Cytoreductive surgery (CRS) with hyperthermic intraperitoneal chemotherapy (HIPEC) for colorectal cancer

One discussion this week involved the PCI cutoff for CRS/HIPEC for colorectal cancers.

References: Faron M, et al. Linear relationship of Peritoneal Cancer Index and survival in patients with peritoneal metastases from colorectal cancer. Annals of Surgical Oncology. 2016 Jan;23(1):114-119. doi:10.1245/s10434-015-4627-8.

Klaver CEL, et al. Recommendations and consensus on the treatment of peritoneal metastases of colorectal origin: a systematic review of national and international guidelines. Colorectal Disease. 2017 Mar;19(3):224-236. doi:10.1111/codi.13593

Summary: A diagnosis of peritoneal metastases (PM) is generally poor, approximately 5 months if untreated; however, CRS/HIPEC has been shown to increase median survival up to 22 months (Klaver et al, 2017).
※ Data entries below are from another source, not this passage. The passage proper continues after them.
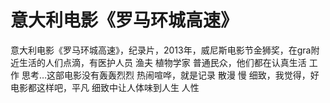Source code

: # 意大利电影《罗马环城高速》

意大利电影《罗马环城高速》，纪录片，2013年，威尼斯电影节金狮奖，在gra附近生活的人们点滴，有医护人员 渔夫 植物学家 普通民众，他们都在认真生活 工作 思考…这部电影没有轰轰烈烈 热闹喧哗，就是记录 散漫 慢 细致，我觉得，好电影都这样吧，平凡 细致中让人体味到人生 人性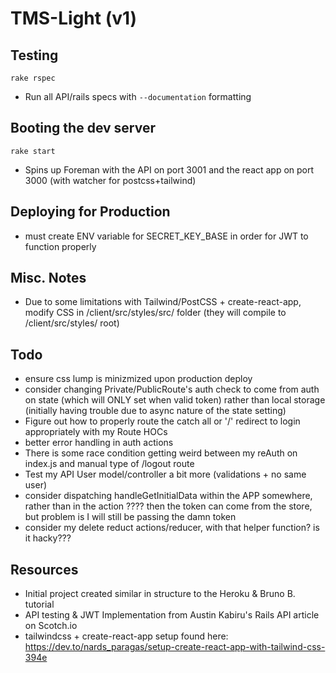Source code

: # TMS-Light (v1)

## Testing
`rake rspec` 
* Run all API/rails specs with `--documentation` formatting

## Booting the dev server
`rake start`
* Spins up Foreman with the API on port 3001 and the react app on port 3000 (with watcher for postcss+tailwind)

## Deploying for Production
* must create ENV variable for SECRET_KEY_BASE in order for JWT to function properly

## Misc. Notes
* Due to some limitations with Tailwind/PostCSS + create-react-app, modify CSS in /client/src/styles/src/ folder (they will compile to /client/src/styles/ root)

## Todo
* ensure css lump is minizmized upon production deploy
* consider changing Private/PublicRoute's auth check to come from auth on state (which will ONLY set when valid token) rather than local storage (initially having trouble due to async nature of the state setting)
* Figure out how to properly route the catch all or '/' redirect to login appropriately with my Route HOCs
* better error handling in auth actions
* There is some race condition getting weird between my reAuth on index.js and manual type of /logout route
* Test my API User model/controller a bit more (validations + no same user)
* consider dispatching handleGetInitialData within the APP somewhere, rather than in the action ???? then the token can come from the store, but problem is I will still be passing the damn token
* consider my delete reduct actions/reducer, with that helper function?  is it hacky???

## Resources
* Initial project created similar in structure to the Heroku & Bruno B. tutorial
* API testing & JWT Implementation from Austin Kabiru's Rails API article on Scotch.io
* tailwindcss + create-react-app setup found here: https://dev.to/nards_paragas/setup-create-react-app-with-tailwind-css-394e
Faron et al (2016) explored the relationship between the peritoneal cancer index (PCI) and overall survival in the setting of complete cytoreductive surgery (CCRS) with hyperthermic intraperitoneal chemotherapy (HIPEC). In reviewing the literature, they found that CCRS/HIPEC is indicated for a PCI <12 and not appropriate for a PCI >17. There is an area of indecision in PCIs 12-17.
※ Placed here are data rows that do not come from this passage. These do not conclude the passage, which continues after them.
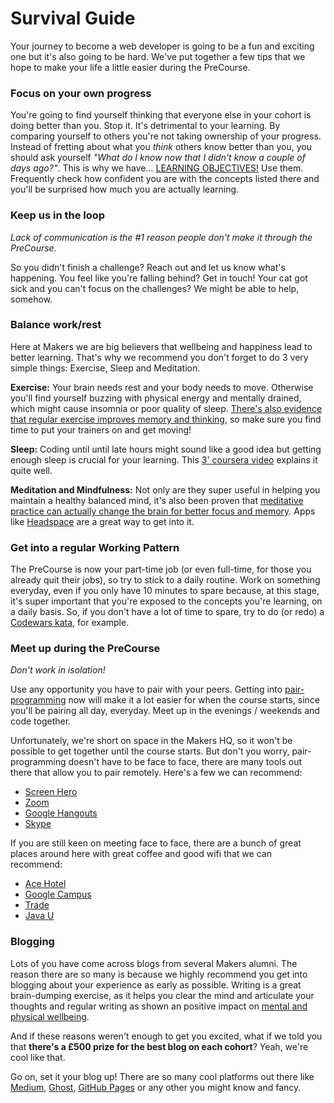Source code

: # Survival Guide

Your journey to become a web developer is going to be a fun and exciting one but it's also going to be hard. We've put together a few tips that we hope to make your life a little easier during the PreCourse.

### Focus on your own progress
 You're going to find yourself thinking that everyone else in your cohort is doing better than you. Stop it. It's detrimental to your learning. By comparing yourself to others you're not taking ownership of your progress. Instead of fretting about what you *think* others know better than you, you should ask yourself *"What do I know now that I didn't know a couple of days ago?"*. This is why we have... [LEARNING OBJECTIVES!](learning_objectives.md) Use them. Frequently check how confident you are with the concepts listed there and you'll be surprised how much you are actually learning.

### Keep us in the loop
*Lack of communication is the #1 reason people don't make it through the PreCourse.*

So you didn't finish a challenge? Reach out and let us know what's happening. You feel like you're falling behind? Get in touch! Your cat got sick and you can't focus on the challenges? We might be able to help, somehow.

### Balance work/rest
Here at Makers we are big believers that wellbeing and happiness lead to better learning. That's why we recommend you don't forget to do 3 very simple things: Exercise, Sleep and Meditation.

**Exercise:** Your brain needs rest and your body needs to move. Otherwise you'll find yourself buzzing with physical energy and mentally drained, which might cause insomnia or poor quality of sleep. [There's also evidence that regular exercise improves memory and thinking](http://www.health.harvard.edu/blog/regular-exercise-changes-brain-improve-memory-thinking-skills-201404097110), so make sure you find time to put your trainers on and get moving!

**Sleep:** Coding until until late hours might sound like a good idea but getting enough sleep is crucial for your learning. This [3' coursera video](https://www.coursera.org/learn/learning-how-to-learn/lecture/AsWfx/the-importance-of-sleep-in-learning) explains it quite well.

**Meditation and Mindfulness:** Not only are they super useful in helping you maintain a healthy balanced mind, it's also been proven that [meditative practice can actually change the brain for better focus and memory](http://healthland.time.com/2012/08/10/can-meditation-make-you-smarter/). Apps like [Headspace](https://www.headspace.com/) are a great way to get into it.  


### Get into a regular Working Pattern
The PreCourse is now your part-time job (or even full-time, for those you already quit their jobs), so try to stick to a daily routine. Work on something everyday, even if you only have 10 minutes to spare because, at this stage, it's super important that you're exposed to the concepts you're learning, on a daily basis. So, if you don't have a lot of time to spare, try to do (or redo) a [Codewars kata](https://www.codewars.com/), for example.

### Meet up during the PreCourse
*Don't work in isolation!*

Use any opportunity you have to pair with your peers. Getting into [pair-programming](pills/pairing.md) now will make it a lot easier for when the course starts, since you'll be pairing all day, everyday. Meet up in the evenings / weekends and code together.  

Unfortunately, we're short on space in the Makers HQ, so it won't be possible to get together until the course starts. But don't you worry, pair-programming doesn't have to be face to face, there are many tools out there that allow you to pair remotely. Here's a few we can recommend:

- [Screen Hero](https://screenhero.com/)
- [Zoom](https://zoom.us/)
- [Google Hangouts](https://hangouts.google.com/)
- [Skype](https://www.skype.com/en/)

If you are still keen on meeting face to face, there are a bunch of great places around here with great coffee and good wifi that we can recommend:

- [Ace Hotel](https://www.acehotel.com/london)
- [Google Campus](https://www.campus.co/london/en)
- [Trade](http://www.trade-made.co.uk/)
- [Java U](http://www.java-u.co.uk/)

### Blogging

Lots of you have come across blogs from several Makers alumni. The reason there are so many is because we highly recommend you get into blogging about your experience as early as possible. Writing is a great brain-dumping exercise, as it helps you clear the mind and articulate your thoughts and regular writing as shown an positive impact on [mental and physical wellbeing](http://psychcentral.com/lib/the-health-benefits-of-journaling/).

And if these reasons weren't enough to get you excited, what if we told you that **there's a £500 prize for the best blog on each cohort**? Yeah, we're cool like that.

Go on, set it your blog up! There are so many cool platforms out there like [Medium](https://medium.com/), [Ghost](https://ghost.org/), [GitHub Pages](https://pages.github.com/) or any other you might know and fancy.

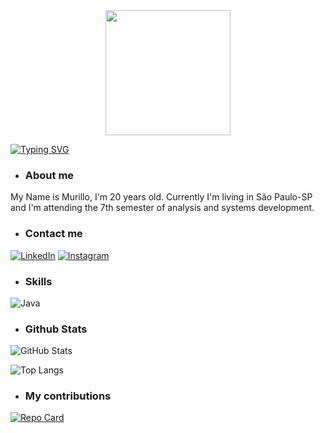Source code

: <div id="header" align="center">
  <img src="linkDOCodigo" width="200"/>
</div>




[![Typing SVG](https://readme-typing-svg.herokuapp.com?duration=5011&color=CFCECB&center=falso&vCenter=falso&lines=+Hello+my+name+is+Murillo+Ratti;+Welcome+to+my+profile)](https://git.io/typing-svg)



- ### About me 
My Name is Murillo, I'm 20 years old. Currently I'm living in São Paulo-SP and I'm attending the 7th semester of analysis and systems development.
- ### Contact me 
[![LinkedIn](https://img.shields.io/badge/LinkedIn-000?style=for-the-badge&logo=linkedin&logoColor=0E76A8)](https://www.linkedin.com/in/murillo-ratti-808b97254/) 
[![Instagram](https://img.shields.io/badge/Instagram-000?style=for-the-badge&logo=instagram)](https://www.instagram.com/omurillocom2l/)
- ### Skills 
![Java](https://img.shields.io/badge/Java-000?style=for-the-badge&logo=java)

- ### Github Stats 
![GitHub Stats](https://github-readme-stats.vercel.app/api?username=MurilloRatti&theme=transparent&bg_color=000&border_color=30A3DC&show_icons=true&icon_color=30A3DC&title_color=E94D5F&text_color=FFF)

![Top Langs](https://github-readme-stats-git-masterrstaa-rickstaa.vercel.app/api/top-langs/?username=SEUUSERNAME&bg_color=000&border_color=30A3DC&title_color=E94D5F&text_color=FFF)


- ### My contributions
[![Repo Card](https://github-readme-stats.vercel.app/api/pin/?username=MurilloRatti&repo=dio-lab-open-source-Murillo&bg_color=000&border_color=30A3DC&show_icons=true&icon_color=30A3DC&title_color=E94D5F&text_color=FFF)](https://github.com/MurilloRatti/dio-lab-open-source-Murillo)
To bridge this PCI indecision gap, Faron et al (2016) recommend considering the following parameters (p.118):

  1. Presence of other site of metastases besides peritoneum
  2. General performance status and patient age, linked to morbidity and mortality
  3. Response to neoadjuvant chemotherapy, because progression of disease while receiving systemic chemotherapy reflects aggressive tumor behavior

In a systematic review of 21 guidelines, Klaver et al (2017) found a 71% consensus that CRS/HIPEC is the recommended treatment for PM. There is a need not only for additional evidence, but also an international platform for more trials on CRS/HIPEC and the overall treatment of PM (Klaver et al, 2017).